Answer: Capital stock investments are certainly not risk free. Profits can be high, but losses always loom as a possibility. The annual rate of return measures those profits and losses in the past and is often anticipated for the future as a way of making investment decisions.
To illustrate, assume that on January 1, Year One, an investor spends $100 for one ownership share of the Ace Company and another $100 for a share of the Base Company. During the year, Ace distributes a dividend of $1.00 per share to each of its owners while Base pays a dividend of $5.00 per share. On December 31, the capital stock of the Ace Company is selling on a stock market for $108 per share whereas the stock of the Base Company has a price of only $91 per share.

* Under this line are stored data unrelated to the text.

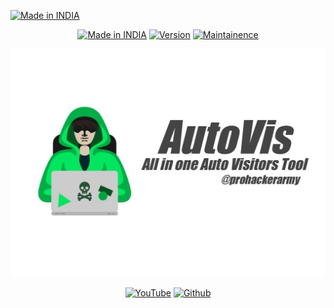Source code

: <a href="https://github.com/ProHackersArmy/AutoVis_Tool"><img title="Made in INDIA" src="https://img.shields.io/badge/MADE%20IN-INDIA-SCRIPT?colorA=%23ff8100&colorB=%23017e40&colorC=%23ff0000&style=for-the-badge"></a>
</p>

<p align="center">
<a href="https://github.com/ProHackersArmy/AutoVis_Tool"><img title="Made in INDIA" src="https://img.shields.io/badge/AutoVis-green.svg"></a>
<a href="https://github.com/ProHackersArmy/AutoVis_Tool"><img title="Version" src="https://img.shields.io/badge/Version-1.0-green.svg?style=flat-square"></a>
<a href="https://github.com/ProHackersArmy/AutoVis_Tool"><img title="Maintainence" src="https://img.shields.io/badge/Maintained%3F-yes-green.svg"></a>
</p>

<p align="center">
<a href="https://github.com/ProHackersArmy/AutoVis_Tool"><img title="AutoVis" src="https://raw.githubusercontent.com/ProHackersArmy/AutoVis_Tool/main/20220521_222334.jpg"></a>


<p align="center">
<a href="https://rebrand.ly/prohackersarmy"><img title="YouTube" src="https://img.shields.io/badge/YouTube-ProHackersArmy-red?style=for-the-badge&logo=Youtube"></a>
<a href="https://github.com/prohackersarmy"><img title="Github" src="https://img.shields.io/badge/prohackers-army-brightgreen?style=for-the-badge&logo=github"></a>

This investor now holds a total value of $109 as a result of the purchase of the share of the Ace Company: the cash dividend of $1 and a share of capital stock worth $108. In one year, the total value has risen by $9 ($109 less $100) so that the annual rate return was 9 percent ($9 increase/$100 investment).
The shares of the Base Company did not perform as well. At the end of the year, the total value of this investment is only $96: the cash dividend of $5 plus one share of stock worth $91. That is a drop of $4 during the year ($96 less $100). The annual rate of return on this investment is a negative 4 percent ($4 decrease/$100 investment).
As a result of this first year, buying a share of Ace obviously proved to be a better investment than buying a share of Base because of the higher annual rate of return. However, a careful analysis of the financial accounting data available at the start of the year might have helped this investor realize in advance that the rate of return on the investment in Ace would be higher. An assessment of the financial health and future prospects of both businesses could have shown that a higher return was expected in connection with the investment in Ace.
Therefore, estimating the annual rate of return is important for investors because it helps them select from among multiple investment opportunities. This computation provides a method for quantifying the financial benefit earned in the past and expected in the future. Logically, investors should simply choose the investment that provides the highest anticipated rate of return. However, as with all predictions, the risk that actual actions will not follow the expected course must be taken into consideration. Investing often breaks down to anticipating profits while measuring the likelihood and amount of potential losses.
Incorporation allows an organization to be viewed legally as a separate entity apart from its ownership. In most large corporations, few owners are able to be involved in the operational decision making. Instead, stockholders elect a board of directors to oversee the business and direct the work of management. Corporations can issue shares of capital stock that give the holder an ownership right and enables the business to raise monetary funds. If the organization is financially healthy and prospering, these shares can increase in value over time—possibly by a significant amount. In addition, a profitable organization may well share its good fortune with its ownership through the distribution of cash dividends. Investors often attempt to estimate the annual rate of return that can be expected from an investment as a way of comparing it to other investment alternatives. This computation takes the profit for the year (stock appreciation and dividends) and divides it by the amount of the investment at the start of the period.
1.3 Using Financial Accounting for Wise Decision Making
At the end of this section, students should be able to meet the following objectives:
- List the predictions that investors and potential investors want to make about a business organization.
- List the predictions that creditors and potential creditors want to make about a business organization.
- Explain the reporting of monetary amounts as a central focus of financial accounting.
- Explain how financial accounting information is enhanced and clarified by verbal explanations.
- Understand the function played by the annual report published by many businesses and other organizations.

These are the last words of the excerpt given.